Winter is the time when most Northlanders look at owls, especially ones associated with deep snow, like the Great Gray Owl. They’re more conspicuous sitting in bare branches with a snowscape setting off their plumage than they are camouflaged in the deep summer woods. But it’s possible, and more exciting, to spot one this time of year.

The best place I know of to see Great Grays is in the Sax-Zim Bog, that delightful boggy place beginning in Meadowlands and ending up towards Virginia. St. Louis County Highway 133 is a great road for northern species. Gray Jays and Boreal Chickadees are almost likely, and even an occasional magpie can be found there, especially in winter.

But the biggest treat of northern bog country has to be the Great Gray Owl. My favorite sighting ever in the Sax-Zim Bog was at dusk one fine day this May, when one sat only five or six feet from the road’s edge in a low tree. We stopped the car right beside it and studied it as hard as it was studying the ground below in its search for mice. It looked up momentarily to check us out, but we didn’t have any mice on us so it quickly lost interest and returned its fixed gaze to the earth below.
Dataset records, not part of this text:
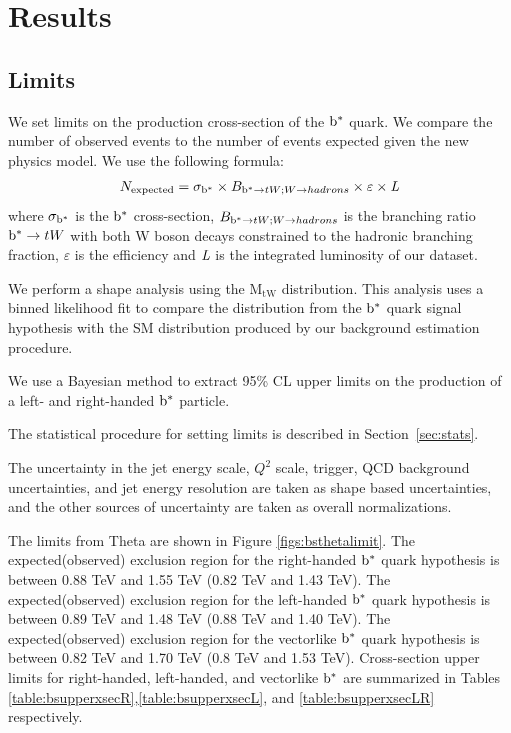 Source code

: \clearpage
\newpage
\section{Results}
\subsection{Limits}
\label{sec:bsstats}
We set limits on the production cross-section of 
the $\mathrm{b}^{*}$ quark. We compare the number 
of observed events to the number of events expected given the new physics model. We use the following formula:
\begin{eqnarray}
N_{\textrm{expected}} = \sigma_{\mathrm{b}^{*}} \times B_{\mathrm{b}^{*} \rightarrow tW;W \to hadrons} \times \varepsilon \times \emph{L}
\end{eqnarray}
where $\sigma_{\mathrm{b}^{*}}$ is the $\mathrm{b}^{*}$ cross-section, $B_{\mathrm{b}^{*} \rightarrow tW;W \to hadrons}$ is the branching ratio 
$\mathrm{b}^{*} \to tW$ with both W boson decays constrained to the hadronic branching fraction, $\varepsilon$ is the efficiency and $\emph{L}$ is the integrated luminosity of our dataset. 

We perform a shape analysis using the $\mathrm{M_{tW}}$ distribution.  This analysis uses a binned likelihood fit to compare the distribution from the $\mathrm{b}^{*}$ quark signal 
hypothesis with the SM distribution produced by our background estimation procedure.  

\label{sec:bsTheta}
We use a Bayesian method to extract 95\% CL upper limits 
on the production of a left- and right-handed $\mathrm{b}^{*}$ particle.  

The statistical procedure for setting limits is described in Section~\ref{sec:stats}. 

The uncertainty in the jet energy scale, $Q^2$ scale, trigger, QCD background uncertainties, and jet energy resolution are taken 
as shape based uncertainties, and the other sources of uncertainty are taken as overall normalizations.  

The limits from Theta are shown in Figure \ref{figs:bsthetalimit}.  
The expected(observed) exclusion region for the right-handed $\mathrm{b}^{*}$ quark hypothesis is between 0.88 TeV and 1.55 TeV (0.82 TeV and 1.43 TeV).  
The expected(observed) exclusion region for the left-handed $\mathrm{b}^{*}$ quark hypothesis is between 0.89 TeV and 1.48 TeV (0.88 TeV and 1.40 TeV).  
The expected(observed) exclusion region for the vectorlike $\mathrm{b}^{*}$ quark hypothesis is between 0.82 TeV and 1.70 TeV (0.8 TeV and 1.53 TeV).  Cross-section upper limits for 
right-handed, left-handed, and vectorlike $\mathrm{b}^{*}$ are summarized in Tables \ref{table:bsupperxsecR},\ref{table:bsupperxsecL}, and \ref{table:bsupperxsecLR} respectively. 

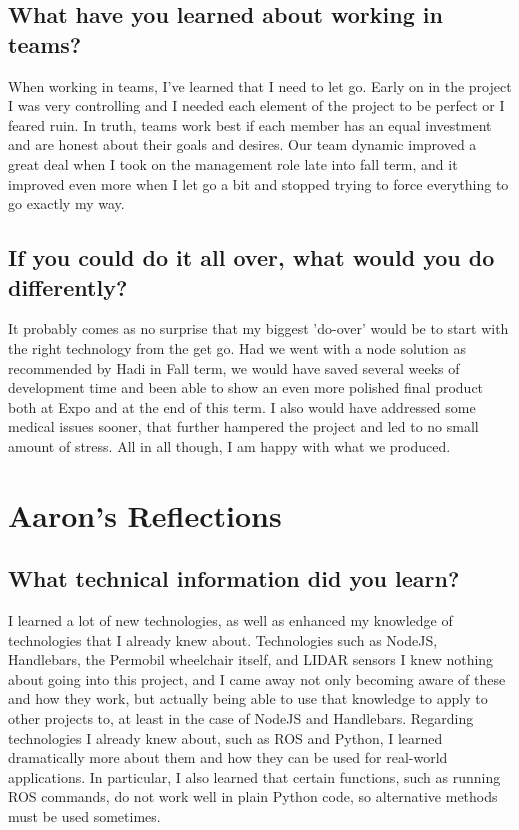 \documentclass[onecolumn, draftclsnofoot,10pt, compsoc]{report}
\begin{document}
\subsection{What have you learned about working in teams?}
When working in teams, I've learned that I need to let go. Early on in the project I was very controlling and I needed each element of the project to be perfect or I feared ruin. In truth, teams work best if each member has an equal investment and are honest about their goals and desires. Our team dynamic improved a great deal when I took on the management role late into fall term, and it improved even more when I let go a bit and stopped trying to force everything to go exactly my way. 
\subsection{If you could do it all over, what would you do differently?}
It probably comes as no surprise that my biggest 'do-over' would be to start with the right technology from the get go. Had we went with a node solution as recommended by Hadi in Fall term, we would have saved several weeks of development time and been able to show an even more polished final product both at Expo and at the end of this term. I also would have addressed some medical issues sooner, that further hampered the project and led to no small amount of stress. All in all though, I am happy with what we produced. 
\section{Aaron's Reflections}
\subsection{What technical information did you learn?}
I learned a lot of new technologies, as well as enhanced my knowledge of technologies that I already knew about. Technologies such as NodeJS, Handlebars, the Permobil wheelchair itself, and LIDAR sensors I knew nothing about going into this project, and I came away not only becoming aware of these and how they work, but actually being able to use that knowledge to apply to other projects to, at least in the case of NodeJS and Handlebars. Regarding technologies I already knew about, such as ROS and Python, I learned dramatically more about them and how they can be used for real-world applications. In particular, I also learned that certain functions, such as running ROS commands, do not work well in plain Python code, so alternative methods must be used sometimes.
\end{document}
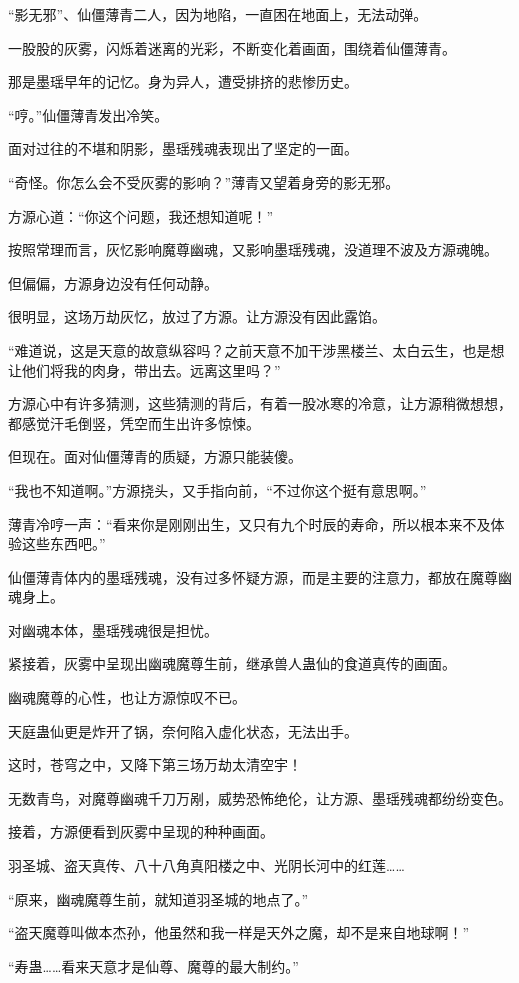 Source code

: \begin{this_body}
“影无邪”、仙僵薄青二人，因为地陷，一直困在地面上，无法动弹。

一股股的灰雾，闪烁着迷离的光彩，不断变化着画面，围绕着仙僵薄青。

那是墨瑶早年的记忆。身为异人，遭受排挤的悲惨历史。

“哼。”仙僵薄青发出冷笑。

面对过往的不堪和阴影，墨瑶残魂表现出了坚定的一面。

“奇怪。你怎么会不受灰雾的影响？”薄青又望着身旁的影无邪。

方源心道：“你这个问题，我还想知道呢！”

按照常理而言，灰忆影响魔尊幽魂，又影响墨瑶残魂，没道理不波及方源魂魄。

但偏偏，方源身边没有任何动静。

很明显，这场万劫灰忆，放过了方源。让方源没有因此露馅。

“难道说，这是天意的故意纵容吗？之前天意不加干涉黑楼兰、太白云生，也是想让他们将我的肉身，带出去。远离这里吗？”

方源心中有许多猜测，这些猜测的背后，有着一股冰寒的冷意，让方源稍微想想，都感觉汗毛倒竖，凭空而生出许多惊悚。

但现在。面对仙僵薄青的质疑，方源只能装傻。

“我也不知道啊。”方源挠头，又手指向前，“不过你这个挺有意思啊。”

薄青冷哼一声：“看来你是刚刚出生，又只有九个时辰的寿命，所以根本来不及体验这些东西吧。”

仙僵薄青体内的墨瑶残魂，没有过多怀疑方源，而是主要的注意力，都放在魔尊幽魂身上。

对幽魂本体，墨瑶残魂很是担忧。

紧接着，灰雾中呈现出幽魂魔尊生前，继承兽人蛊仙的食道真传的画面。

幽魂魔尊的心性，也让方源惊叹不已。

天庭蛊仙更是炸开了锅，奈何陷入虚化状态，无法出手。

这时，苍穹之中，又降下第三场万劫太清空宇！

无数青鸟，对魔尊幽魂千刀万剐，威势恐怖绝伦，让方源、墨瑶残魂都纷纷变色。

接着，方源便看到灰雾中呈现的种种画面。

羽圣城、盗天真传、八十八角真阳楼之中、光阴长河中的红莲……

“原来，幽魂魔尊生前，就知道羽圣城的地点了。”

“盗天魔尊叫做本杰孙，他虽然和我一样是天外之魔，却不是来自地球啊！”

“寿蛊……看来天意才是仙尊、魔尊的最大制约。”


\end{this_body}
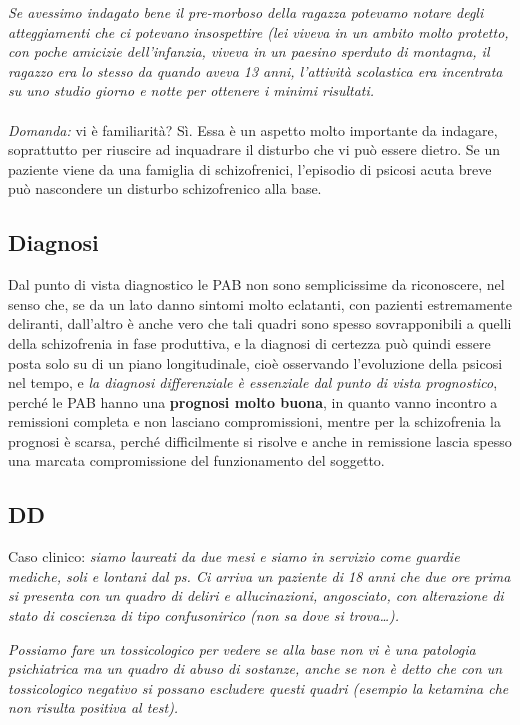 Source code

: \emph{Se avessimo indagato bene il pre-morboso della ragazza potevamo
notare degli atteggiamenti che ci potevano insospettire (lei viveva in
un ambito molto protetto, con poche amicizie dell'infanzia, viveva in un
paesino sperduto di montagna, il ragazzo era lo stesso da quando aveva
13 anni, l'attività scolastica era incentrata su uno studio giorno e
notte per ottenere i minimi risultati. }
\\\\
\emph{Domanda:} vi è familiarità? Sì. Essa è un aspetto molto importante
da indagare, soprattutto per riuscire ad inquadrare il disturbo che vi
può essere dietro. Se un paziente viene da una famiglia di
schizofrenici, l'episodio di psicosi acuta breve può nascondere un
disturbo schizofrenico alla base.

\subsection{Diagnosi}

Dal punto di vista diagnostico le PAB non sono semplicissime da
riconoscere, nel senso che, se da un lato danno sintomi molto eclatanti,
con pazienti estremamente deliranti, dall'altro è anche vero che tali
quadri sono spesso sovrapponibili a quelli della schizofrenia in fase
produttiva, e la diagnosi di certezza può quindi essere posta solo su di
un piano longitudinale, cioè osservando l'evoluzione della psicosi nel
tempo, e \emph{la diagnosi differenziale è essenziale dal punto di vista
prognostico}, perché le PAB hanno una \textbf{prognosi molto buona}, in
quanto vanno incontro a remissioni completa e non lasciano
compromissioni, mentre per la schizofrenia la prognosi è scarsa, perché
difficilmente si risolve e anche in remissione lascia spesso una marcata
compromissione del funzionamento del soggetto.

\subsection{DD}

Caso clinico: \emph{siamo laureati da due mesi e siamo in servizio come
guardie mediche, soli e lontani dal ps. Ci arriva un paziente di 18 anni
che due ore prima si presenta con un quadro di deliri e allucinazioni,
angosciato, con alterazione di stato di coscienza di tipo confusonirico
(non sa dove si trova\ldots{}). }

\emph{Possiamo fare un \emph{tossicologico} per vedere se alla base non
vi è una patologia psichiatrica ma un quadro di abuso di sostanze, anche
se non è detto che con un tossicologico negativo si possano escludere
questi quadri (esempio la ketamina che non risulta positiva al test).}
After two or three breathtaking minutes, it suddenly dropped to the underbrush, grabbed a mouse with its feet, swallowed it whole with one quick bite, and then skulked, tail switching from one side to the other in a comically awkward way, along the ground until it found an opening where it could stretch its wings to fly up again. Although we were still sitting right there, it returned to the same branch, just a few feet away, and commenced searching the ground again.
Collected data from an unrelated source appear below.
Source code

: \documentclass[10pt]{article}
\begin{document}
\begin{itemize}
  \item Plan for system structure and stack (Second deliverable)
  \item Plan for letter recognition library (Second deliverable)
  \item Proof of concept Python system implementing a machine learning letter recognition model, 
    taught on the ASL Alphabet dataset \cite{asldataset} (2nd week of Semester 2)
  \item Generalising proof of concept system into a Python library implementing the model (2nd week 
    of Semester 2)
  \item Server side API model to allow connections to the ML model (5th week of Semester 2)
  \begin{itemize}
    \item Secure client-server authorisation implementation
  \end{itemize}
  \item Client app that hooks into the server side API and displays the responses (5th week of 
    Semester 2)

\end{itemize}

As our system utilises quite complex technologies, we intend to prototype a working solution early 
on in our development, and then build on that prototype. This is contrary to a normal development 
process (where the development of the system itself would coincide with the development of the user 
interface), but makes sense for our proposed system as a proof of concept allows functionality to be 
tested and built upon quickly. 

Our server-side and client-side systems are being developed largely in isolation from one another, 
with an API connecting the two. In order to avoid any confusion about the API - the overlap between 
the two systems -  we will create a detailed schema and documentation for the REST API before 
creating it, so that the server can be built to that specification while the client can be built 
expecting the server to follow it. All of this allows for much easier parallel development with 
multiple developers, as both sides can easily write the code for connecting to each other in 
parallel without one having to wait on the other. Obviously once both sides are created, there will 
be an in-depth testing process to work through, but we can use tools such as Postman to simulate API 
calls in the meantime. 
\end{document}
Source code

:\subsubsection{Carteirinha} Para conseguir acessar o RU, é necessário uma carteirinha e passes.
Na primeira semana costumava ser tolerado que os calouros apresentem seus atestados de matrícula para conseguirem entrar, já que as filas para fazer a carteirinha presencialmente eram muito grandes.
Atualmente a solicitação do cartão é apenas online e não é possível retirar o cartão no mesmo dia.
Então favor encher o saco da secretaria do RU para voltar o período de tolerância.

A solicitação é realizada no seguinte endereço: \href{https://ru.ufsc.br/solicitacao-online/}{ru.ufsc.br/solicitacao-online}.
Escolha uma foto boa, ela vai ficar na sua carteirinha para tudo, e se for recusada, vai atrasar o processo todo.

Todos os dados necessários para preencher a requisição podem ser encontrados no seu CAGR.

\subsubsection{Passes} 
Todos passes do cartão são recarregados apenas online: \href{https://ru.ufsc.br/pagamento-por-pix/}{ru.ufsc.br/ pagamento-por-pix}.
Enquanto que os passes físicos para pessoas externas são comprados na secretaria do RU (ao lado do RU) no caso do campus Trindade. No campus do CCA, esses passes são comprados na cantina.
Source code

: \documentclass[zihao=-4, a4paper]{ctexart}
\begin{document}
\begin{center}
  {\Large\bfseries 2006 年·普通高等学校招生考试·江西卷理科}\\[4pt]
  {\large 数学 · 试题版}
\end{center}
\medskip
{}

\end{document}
I hooted in my best Great Gray Owl voice, and instantly it turned to look right into my eyes. Great Grays have a startling, wild look to their eyes, and this one seemed to be able to see into my very soul, but it didn’t study me for long—mice, not birders, were the order of the day.

For all their great size, Great Gray Owls eat little other than the tiniest mice. These huge birds are featherweights, weighing in at only two or three pounds in good condition. The most delicate spire of the thinnest spruce tree doesn’t bend under their weight. So big mammals like rabbits, skunks, and squirrels, that Great Horned Owls take easily are difficult at best for the Great Gray. Mice can remain hidden under snow in winter and under leaf litter in summer, but the Great Gray’s enormous facial discs can pinpoint the tiniest squeaks with accuracy, and the owls silent flight allows it to keep focused on the mouse even as it flaps in for the kill.
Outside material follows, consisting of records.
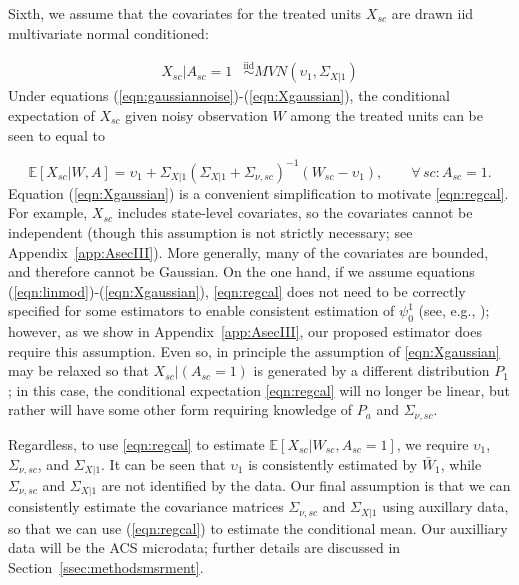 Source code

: \documentclass[aoas]{imsart}
\theoremstyle{plain}
\theoremstyle{remark}
\begin{document}
Sixth, we assume that the covariates for the treated units $X_{sc}$ are drawn iid multivariate normal conditioned:

\begin{align} \label{eqn:Xgaussian}
    X_{sc}|A_{sc} = 1 & \stackrel{\text{iid}}{\sim} MVN(\upsilon_1, \Sigma_{X|1})%
\end{align}
%
Under equations (\ref{eqn:gaussiannoise})-(\ref{eqn:Xgaussian}), the conditional expectation of $X_{sc}$ given noisy observation $W$ among the treated units can be seen to equal to

\begin{equation} \label{eqn:regcal}
\mathbb{E}[X_{sc}| W, A] = \upsilon_1 + \Sigma_{X|1} \left(\Sigma_{X|1} + \Sigma_{\nu, sc}\right)^{-1}  (W_{sc} - \upsilon_1), \qquad \forall\, sc: A_{sc} = 1.
\end{equation}
%
Equation (\ref{eqn:Xgaussian}) is a convenient simplification to motivate \eqref{eqn:regcal}. For example, $X_{sc}$ includes state-level covariates, so the covariates cannot be independent (though this assumption is not strictly necessary; see Appendix~\ref{app:AsecIII}). More generally, many of the covariates are bounded, and therefore cannot be Gaussian. On the one hand, if we assume equations (\ref{eqn:linmod})-(\ref{eqn:Xgaussian}), \eqref{eqn:regcal} does not need to be correctly specified for some estimators to enable consistent estimation of $\psi_0^1$ (see, e.g., \cite{gleser1992importance}); however, as we show in Appendix~\ref{app:AsecIII}, our proposed estimator does require this assumption. Even so, in principle the assumption of \eqref{eqn:Xgaussian} may be relaxed so that $X_{sc}|(A_{sc}=1)$ is generated by a different distribution $P_1$; in this case, the conditional expectation \eqref{eqn:regcal} will no longer be linear, but rather will have some other form requiring knowledge of $P_a$ and $\Sigma_{\nu, sc}$.

Regardless, to use \eqref{eqn:regcal} to estimate $\mathbb{E}[X_{sc}|W_{sc}, A_{sc}=1]$, we require $\upsilon_1$, $\Sigma_{\nu,sc}$, and $\Sigma_{X|1}$. It can be seen that $\upsilon_1$ is consistently estimated by $\bar{W}_1$, while $\Sigma_{\nu,sc}$ and $\Sigma_{X|1}$ are not identified by the data. Our final assumption is that we can consistently estimate the covariance matrices $\Sigma_{\nu,sc}$ and $\Sigma_{X|1}$ using auxillary data, so that we can use (\ref{eqn:regcal}) to estimate the conditional mean. Our auxilliary data will be the ACS microdata; further details are discussed in Section~\ref{ssec:methodsmsrment}.
\end{document}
Our Great Gray continued to search the ground with patient concentration for several minutes, and we were held spellbound until it flew to another tree, just a bit behind us along the road. It studied the ground for a few seconds, but apparently thought the spot didn’t look promising, and moved on a little further. We left it in the enveloping dusk and headed for home. It’s satisfying to save for last the very best bird of the entire day.